A SWOT analysis identifies the organisations strengths and weakness and possible opportunities and threats. It will provide information that is helpful in matching AMEC’s resources and capabilities to the competitive environment in which it operates. As such, it is instrumental in strategy formulation and selection. It is Porter’s five competitive forces that determine the intensity of competition and hence the profitability and attractiveness of an industry. The objective of corporate strategy should be to modify these competitive forces in a way that improves the position of the organization. Taking on board the Ansoff and Boston Matrix plans would help identify where in the business market AMEC stand, and how to improve over the next five years.
After analysing different sectors and using appropriate analysis techniques it is evident the strategies currently adopted by AMEC are allowing the organisation to operate smoothly, and will do so over the next five years. A recommendation that could be put forward to help expand the organisation in the future would be to invest in the housing sector. Taking on board the current climate, and bearing in mind that the UK is, and will eventually come out of the recession, it would be a profitable decision to invest in the housing sector.
2 Company Overview “The AMEC of today is very different from that of two or three years ago. We have a clear vision and have set clear margin improvement targets, for 2008 and 2010. We are delivering on our promises.” Samir Brikho Chief Executive of AMEC plc AMEC is a leading construction and focused supplier of high-value consultancy, engineering and project management services to the world’s energy, power and process industries. With annual revenues of over ï¿½2.5 billion, AMEC have major operations in the UK and America and work internationally for customers from the Arctic to Australia, employing some 21,000 people in more than 40 countries worldwide. AMEC compromises of three main divisions which include the Natural resources, the Power and Process and the Earth and Environment division.
Recent changes in the law have allowed AMEC to use their website to communicate with shareholders. Around two-thirds of shareholders at AMEC receive annual reports and notices of meetings by way of electronic communications, helping to make AMEC a more sustainable company. 3 Business Environment The business environment of any company and in this case AMEC is made up of the following: 1. The internal environment which deals with e.g. staff (or internal customers), office technology, wages and finance, etc. 2. The micro-environment which deals with e.g. our external customers, agents and distributors, suppliers, our competitors, etc.
3. The macro-environment which deals mainly with the external business environment e.g. Political (and legal) forces, Economic forces, Socio-cultural forces, and Technological forces. This is also known as PEST. The First logical stage is to comprehend the nature of AMEC’s business environment and its influences. For example, as the complexity of business environment conditions increase or become more dynamic, uncertainty increases. Furthermore this increase in complexity may also play a role in AMEC’s certainty or uncertainty. The PEST analysis examines the impact of each of these factors (and their interplay with each other) on the business. The results can then be used to take advantage of opportunities and to make contingency plans for threats when preparing business and strategic plans.

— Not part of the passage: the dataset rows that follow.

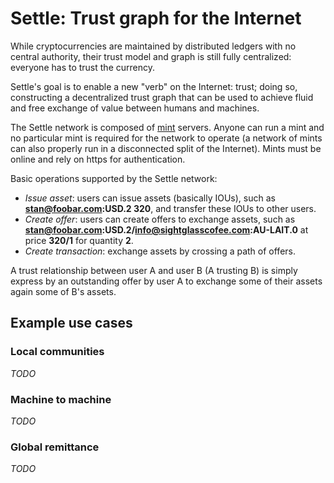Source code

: # Settle: Trust graph for the Internet

While cryptocurrencies are maintained by distributed ledgers with no central
authority, their trust model and graph is still fully centralized: everyone has
to trust the currency.

Settle's goal is to enable a new "verb" on the Internet: trust; doing so,
constructing a decentralized trust graph that can be used to achieve fluid and
free exchange of value between humans and machines.

The Settle network is composed of [mint](mint/README.md) servers. Anyone can
run a mint and no particular mint is required for the network to operate (a
network of mints can also properly run in a disconnected split of the
Internet). Mints must be online and rely on https for authentication.

Basic operations supported by the Settle network:
- *Issue asset*: users can issue assets (basically IOUs), such as
  **stan@foobar.com:USD.2 320**, and transfer these IOUs to other users.
- *Create offer*: users can create offers to exchange assets, such as
  **stan@foobar.com:USD.2/info@sightglasscofee.com:AU-LAIT.0** at price
  **320/1** for quantity **2**.
- *Create transaction*: exchange assets by crossing a path of offers.

A trust relationship between user A and user B (A trusting B) is simply express
by an outstanding offer by user A to exchange some of their assets again some
of B's assets.

## Example use cases

### Local communities

*TODO*

### Machine to machine

*TODO*

### Global remittance

*TODO*

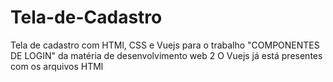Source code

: # Tela-de-Cadastro
Tela de cadastro com HTMl, CSS e Vuejs para o trabalho "COMPONENTES DE LOGIN" da matéria de desenvolvimento web 2
O Vuejs já está presentes com os arquivos HTMl
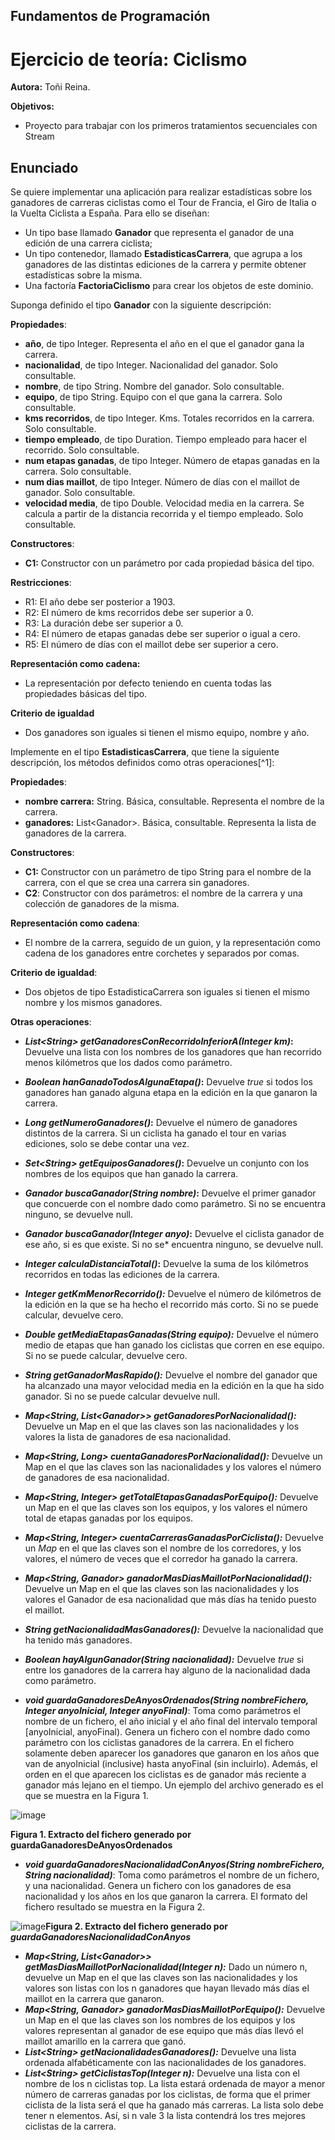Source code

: ## Fundamentos de Programación
# Ejercicio de teoría: Ciclismo
**Autora:** Toñi Reina.

**Objetivos:**
- Proyecto para trabajar con los primeros tratamientos secuenciales con Stream

## **Enunciado** 

Se quiere implementar una aplicación para realizar estadísticas sobre los ganadores de carreras ciclistas como el Tour de Francia, el Giro de Italia o la Vuelta Ciclista a España. Para ello se diseñan: 

- Un tipo base llamado **Ganador** que representa el ganador de una edición de una carrera ciclista;
- Un tipo contenedor, llamado **EstadisticasCarrera**, que agrupa a los ganadores de las distintas ediciones de la carrera y permite obtener estadísticas sobre la misma. 
- Una factoría **FactoriaCiclismo** para crear los objetos de este dominio.

Suponga definido el tipo **Ganador** con la siguiente descripción:

**Propiedades**:

- **año**, de tipo Integer. Representa el año en el que el ganador gana la carrera. 
- **nacionalidad**, de tipo Integer. Nacionalidad del ganador. Solo consultable.
- **nombre**, de tipo String. Nombre del ganador. Solo consultable.
- **equipo**, de tipo String. Equipo con el que gana la carrera. Solo consultable.
- **kms recorridos**, de tipo Integer. Kms. Totales recorridos en la carrera. Solo consultable.
- **tiempo empleado**, de tipo Duration. Tiempo empleado para hacer el recorrido. Solo consultable.
- **num etapas ganadas**, de tipo Integer. Número de etapas ganadas en la carrera. Solo consultable.
- **num dias maillot**, de tipo Integer. Número de días con el maillot de ganador. Solo consultable.
- **velocidad media**, de tipo Double. Velocidad media en la carrera. Se calcula a partir de la distancia recorrida y el tiempo empleado. Solo consultable.

**Constructores**:

- **C1:** Constructor con un parámetro por cada propiedad básica del tipo.

**Restricciones**:

- R1: El año debe ser posterior a 1903.
- R2: El número de kms recorridos debe ser superior a 0.
- R3: La duración debe ser superior a 0.
- R4: El número de etapas ganadas debe ser superior o igual a cero.
- R5: El número de días con el maillot debe ser superior a cero.

**Representación como cadena:**

- La representación por defecto teniendo en cuenta todas las propiedades básicas del tipo.

**Criterio de igualdad**

- Dos ganadores son iguales si tienen el mismo equipo, nombre y año.

Implemente en el tipo **EstadisticasCarrera**, que tiene la siguiente descripción, los métodos definidos como otras operaciones[^1]: 

**Propiedades**:

- **nombre carrera:** String. Básica, consultable. Representa el nombre de la carrera.
- **ganadores:** List\<Ganador\>. Básica, consultable. Representa la lista de ganadores de la carrera.

**Constructores**:

- **C1:** Constructor con un parámetro de tipo String para el nombre de la carrera, con el que se crea una carrera sin ganadores.
- **C2**: Constructor con dos parámetros: el nombre de la carrera y una colección de ganadores de la misma.

**Representación como cadena**:

- El nombre de la carrera, seguido de un guion, y la representación como cadena de los ganadores entre corchetes y separados por comas.

**Criterio de igualdad**:

- Dos objetos de tipo EstadisticaCarrera son iguales si tienen el mismo nombre y los mismos ganadores.

**Otras operaciones**:

- ***List\<String\> getGanadoresConRecorridoInferiorA(Integer km)*:** Devuelve una lista con los nombres de los ganadores que han recorrido menos kilómetros que los dados como parámetro.
- ***Boolean hanGanadoTodosAlgunaEtapa()*:** Devuelve *true* si todos los ganadores han ganado alguna etapa en la edición en la que ganaron la carrera.
- ***Long getNumeroGanadores()*:** Devuelve el número de ganadores distintos de la carrera. Si un ciclista ha           ganado el tour en varias ediciones, solo se debe contar una vez.
- ***Set\<String\> getEquiposGanadores()*:** Devuelve un conjunto con los nombres de los equipos que han ganado la carrera.
- ***Ganador buscaGanador(String nombre)*:** Devuelve el primer ganador que concuerde con el nombre dado como parámetro. Si no se encuentra ninguno, se devuelve null.
- ***Ganador buscaGanador(Integer anyo)*:** Devuelve el ciclista ganador de ese año, si es que existe. Si no se\*         encuentra ninguno, se devuelve null.
- ***Integer calculaDistanciaTotal()*:** Devuelve la suma de los kilómetros recorridos en todas las ediciones de la carrera.
- ***Integer getKmMenorRecorrido():*** Devuelve el número de kilómetros de la edición en la que se ha hecho el recorrido más corto. Si no se puede calcular, devuelve cero.
- ***Double getMediaEtapasGanadas(String equipo):*** Devuelve el número medio de etapas que han ganado los ciclistas que corren en ese equipo. Si no se puede calcular, devuelve cero.
- ***String getGanadorMasRapido():*** Devuelve el nombre del ganador que ha alcanzado una mayor velocidad media en la edición en la que ha sido ganador. Si no se puede calcular devuelve null.
- ***Map\<String, List\<Ganador\>\> getGanadoresPorNacionalidad():*** Devuelve un Map en el que las claves son las nacionalidades y los valores la lista de ganadores de esa nacionalidad.
- ***Map\<String, Long\> cuentaGanadoresPorNacionalidad():*** Devuelve un Map en el que las claves son las nacionalidades y los valores el número de ganadores de esa nacionalidad.
- ***Map\<String, Integer\> getTotalEtapasGanadasPorEquipo():*** Devuelve un Map en el que las claves son los equipos, y los valores el número total de etapas ganadas por los equipos.
- ***Map\<String, Integer\> cuentaCarrerasGanadasPorCiclista():*** Devuelve un *Map* en el que las claves son el nombre de los corredores, y los valores, el número de veces que el corredor ha ganado la carrera.
- ***Map\<String, Ganador\> ganadorMasDiasMaillotPorNacionalidad():*** Devuelve un Map en el que las claves son las nacionalidades y los valores el Ganador de esa nacionalidad que más días ha tenido puesto el maillot. 
- ***String getNacionalidadMasGanadores():*** Devuelve la nacionalidad que ha tenido más ganadores.

- ***Boolean hayAlgunGanador(String nacionalidad):*** Devuelve *true* si entre los ganadores de la carrera hay alguno de la nacionalidad dada como parámetro.
- ***void guardaGanadoresDeAnyosOrdenados(String nombreFichero, Integer anyoInicial, Integer anyoFinal)***: Toma como parámetros el nombre de un fichero, el año inicial y el año final del intervalo temporal [anyoInicial, anyoFinal). Genera un fichero con el nombre dado como parámetro con los ciclistas ganadores de la carrera. En el fichero solamente deben aparecer los ganadores que ganaron en los años que van de anyoInicial (inclusive) hasta anyoFinal (sin incluirlo). Además, el orden en el que aparecen los ciclistas es de ganador más reciente a ganador más lejano en el tiempo. Un ejemplo del archivo generado es el que se muestra en la Figura 1.

![image](https://user-images.githubusercontent.com/72299672/231244829-bd876747-b425-4f0d-af4f-531d569aa42f.png)

**Figura 1. Extracto del fichero generado por guardaGanadoresDeAnyosOrdenados**

- ***void guardaGanadoresNacionalidadConAnyos(String nombreFichero, String nacionalidad)***: Toma como parámetros el nombre de un fichero, y una nacionalidad. Genera un fichero con los ganadores de esa nacionalidad y los años en los que ganaron la carrera. El formato del fichero resultado se muestra en la  Figura 2.

![image](https://user-images.githubusercontent.com/72299672/231244963-0e2051ac-9e9a-4171-be91-2e82b9eebf94.png)**Figura 2. Extracto del fichero generado por *guardaGanadoresNacionalidadConAnyos***

- ***Map\<String, List\<Ganador\>\> getMasDiasMaillotPorNacionalidad(Integer n):*** Dado un número n, devuelve un Map en el que las claves son las nacionalidades y los valores son listas con los n ganadores que hayan llevado más días el maillot en la carrera que ganaron.
- ***Map\<String, Ganador\> ganadorMasDiasMaillotPorEquipo():*** Devuelve un Map en el que las claves son los nombres de los equipos y los valores representan al ganador de ese equipo que más días llevó el maillot amarillo en la carrera que ganó. 
- ***List\<String\> getNacionalidadesGanadores():*** 
Devuelve una lista ordenada alfabéticamente con las nacionalidades de los ganadores.
- ***List\<String\> getCiclistasTop(Integer n):*** Devuelve una lista con el nombre de los n ciclistas top. La lista estará ordenada de mayor a menor número de carreras ganadas por los ciclistas, de forma que el primer ciclista de la lista será el que ha ganado más carreras. La lista solo debe tener n elementos. Así, si n vale 3 la lista contendrá los tres mejores ciclistas de la carrera.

3.1 Political factors The political arena has a huge influence upon the regulation of businesses, and the spending power of consumers and other businesses. Government policy can play a great role in influencing the construction industry. For example, tax relief on investment projects may encourage firms to invest. And also higher minimum wages and legislation to protect workers may increase the cost of business and reduce profitability. But sometimes this is not the case as recently in UAE where foreign construction labour workers, mainly from south Asia, who were asking for a minimum wage but were not granted by the UAE Ministry of Labour because they do not want to slow down the current booming construction in that region.
3.2 Economic Factors Marketers need to consider the state of the trading economy in the short and long term; this is especially true when planning for international marketing. AMEC’s economic performance is affected by factors such as inflation, interest rates and exchange rates. There’s a strong correlation between investment spending and the rate of economic growth and future prospects. When growth is high, the demand for construction increases. When growth rates fall and the economy heads toward recession, firms cut back on new projects.